In the end, only board members Paul Rabinovitch and Peg Seip supported the revised plans. Rabinovitch found the eight stories beneficial to the project, and he was satisfied that the setbacks would not predominate the streetscape, while Seip said that Montclair had to embrace change and ought to do so in a manner that improves the block.
“What we have is a gas station, we had car dealerships, a parking lot, and a municipal use . . . that’s enough,” Seip said. “This project will bring enormous vitality. It will bring more revenue, it will bring more retail space, it will be a people generator.”
But Planning Board Chairman John Wynn, who had given MAP the benefit of the doubt in earlier board meetings, was not convinced that their redesign was enough to break up the bulk of an eight-story building, though he commended them for their tremendous effort. Other board members faulted the glass facades of the two proposed top floors, deeming them inappropriate to the design, despite efforts to mitigate their appearances with cornices to the top of the sixth floor. Fire Chief Kevin Allen, noting that an eight-story hotel on Orange Road had already been recommended by the board, said that Montclair needed a hotel and that he could accept such a building there, but he did not like the idea of replacing the parking across Valley Road with parking on the Orange Road deck, saying it was too remote from the center of the downtown area to be beneficial. “I like the original plan,” he said bluntly. “I don’t see the necessity for two more stories on Building Number 2.”
Board member Carole Willis offered the most stinging critique of the revision, finding fault with selling the development rights of the Valley Road parking lot to a private entity. She noted that, despite the $3 million the township could receive and use to either build the park or use to pay down debt while keeping it as a parking lot, such a deal would render the township unable to develop the lot later on if it chose to. She considered the lot prime township real estate that was too valuable to surrender control of development rights to.
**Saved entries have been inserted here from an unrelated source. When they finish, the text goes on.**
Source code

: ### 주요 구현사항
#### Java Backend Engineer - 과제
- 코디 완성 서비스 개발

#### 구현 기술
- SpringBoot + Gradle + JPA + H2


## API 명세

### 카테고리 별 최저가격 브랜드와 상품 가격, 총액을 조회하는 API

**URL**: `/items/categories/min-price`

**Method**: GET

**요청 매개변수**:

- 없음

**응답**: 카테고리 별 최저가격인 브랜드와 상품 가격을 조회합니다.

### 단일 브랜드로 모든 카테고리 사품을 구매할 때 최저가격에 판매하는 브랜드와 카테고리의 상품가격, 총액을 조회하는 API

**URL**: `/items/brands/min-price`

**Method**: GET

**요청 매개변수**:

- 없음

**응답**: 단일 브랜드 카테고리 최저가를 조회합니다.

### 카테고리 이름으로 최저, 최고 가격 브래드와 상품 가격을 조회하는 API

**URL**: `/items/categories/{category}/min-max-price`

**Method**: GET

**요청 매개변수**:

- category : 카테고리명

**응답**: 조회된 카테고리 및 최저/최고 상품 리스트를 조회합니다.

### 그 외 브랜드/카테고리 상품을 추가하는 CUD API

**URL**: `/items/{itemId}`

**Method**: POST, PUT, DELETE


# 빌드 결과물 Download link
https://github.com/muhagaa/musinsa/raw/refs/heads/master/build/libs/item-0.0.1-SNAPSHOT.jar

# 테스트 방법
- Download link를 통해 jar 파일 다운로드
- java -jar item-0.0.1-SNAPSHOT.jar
Board member Martin Schwartz also voted no, saying that the proposal was reasonable and offered improved setbacks but overlooked the deficiencies of the original six-story design, which he thought had too much bulk. He said that the discussion of setbacks should have been the starting point for the original six-story plan and that two extra stories, despite the incorporation of setbacks, would only add to the bulk.
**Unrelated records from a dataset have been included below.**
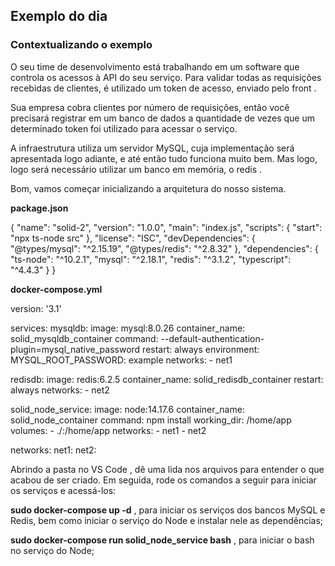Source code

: ## Exemplo do dia

### Contextualizando o exemplo

O seu time de desenvolvimento está trabalhando em um software que controla os acessos à API do seu serviço. Para validar todas as requisições recebidas de clientes, é utilizado um token de acesso, enviado pelo front .

Sua empresa cobra clientes por número de requisições, então você precisará registrar em um banco de dados a quantidade de vezes que um determinado token foi utilizado para acessar o serviço.

A infraestrutura utiliza um servidor MySQL, cuja implementação será apresentada logo adiante, e até então tudo funciona muito bem. Mas logo, logo será necessário utilizar um banco em memória, o redis .

Bom, vamos começar inicializando a arquitetura do nosso sistema.

**package.json**

{
  "name": "solid-2",
  "version": "1.0.0",
  "main": "index.js",
  "scripts": {
    "start": "npx ts-node src"
  },
  "license": "ISC",
  "devDependencies": {
    "@types/mysql": "^2.15.19",
    "@types/redis": "^2.8.32"
  },
  "dependencies": {
    "ts-node": "^10.2.1",
    "mysql": "^2.18.1",
    "redis": "^3.1.2",
    "typescript": "^4.4.3"
  }
}


**docker-compose.yml**

version: '3.1'

services:
  mysqldb:
    image: mysql:8.0.26
    container_name: solid_mysqldb_container
    command: --default-authentication-plugin=mysql_native_password
    restart: always
    environment:
      MYSQL_ROOT_PASSWORD: example
    networks: 
      - net1

  redisdb:
    image: redis:6.2.5
    container_name: solid_redisdb_container
    restart: always
    networks: 
      - net2

  solid_node_service:
    image: node:14.17.6
    container_name: solid_node_container
    command: npm install
    working_dir: /home/app
    volumes:
      - ./:/home/app
    networks: 
      - net1
      - net2

networks: 
  net1:
  net2:

Abrindo a pasta no VS Code , dê uma lida nos arquivos para entender o que acabou de ser criado. Em seguida, rode os comandos a seguir para iniciar os serviços e acessá-los:

**sudo docker-compose up -d** , para iniciar os serviços dos bancos MySQL e Redis, bem como iniciar o serviço do Node e instalar nele as dependências;

**sudo docker-compose run solid_node_service bash** , para iniciar o bash no serviço do Node;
Though he did not vote on the proposal, Mayor Jackson commended the involvement of Montclair residents in the process but added that the township ought to consider any idea for development and decide for or against it without rancor and respect differences of opinion for any idea that gets proposed and may or may not be approved.
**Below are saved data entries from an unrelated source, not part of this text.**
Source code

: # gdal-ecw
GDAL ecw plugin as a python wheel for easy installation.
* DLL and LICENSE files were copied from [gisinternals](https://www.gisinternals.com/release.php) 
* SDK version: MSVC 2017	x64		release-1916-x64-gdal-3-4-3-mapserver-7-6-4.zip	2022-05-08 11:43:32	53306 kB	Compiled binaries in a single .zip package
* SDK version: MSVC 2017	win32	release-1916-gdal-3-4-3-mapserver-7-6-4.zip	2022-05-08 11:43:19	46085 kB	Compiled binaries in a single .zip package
After a brief recess, during which all but six residents went home, Planning Director Janice Talley proposed revisions to the proposed master plan, such as overlaying transit villages around the Lackawanna Plaza and Bay Street Station areas and mixed residential and commercial zoning along Forest Street. She also reported that there is renewed interest among the public to broadcast Planning Board meetings on TV34, which she recommended by done on a regular basis to ensure a place on the TV34 schedule.
“The council still has the option of whether or not to proceed,” said Wynn after the vote. “They referred it to us as their planning arm, their planning experts, to make a recommendation, and if you are going to override the recommendation of your experts, you have to have a good reason.”
Wynn also lamented that televising meetings related to CentroVerde could have been beneficial.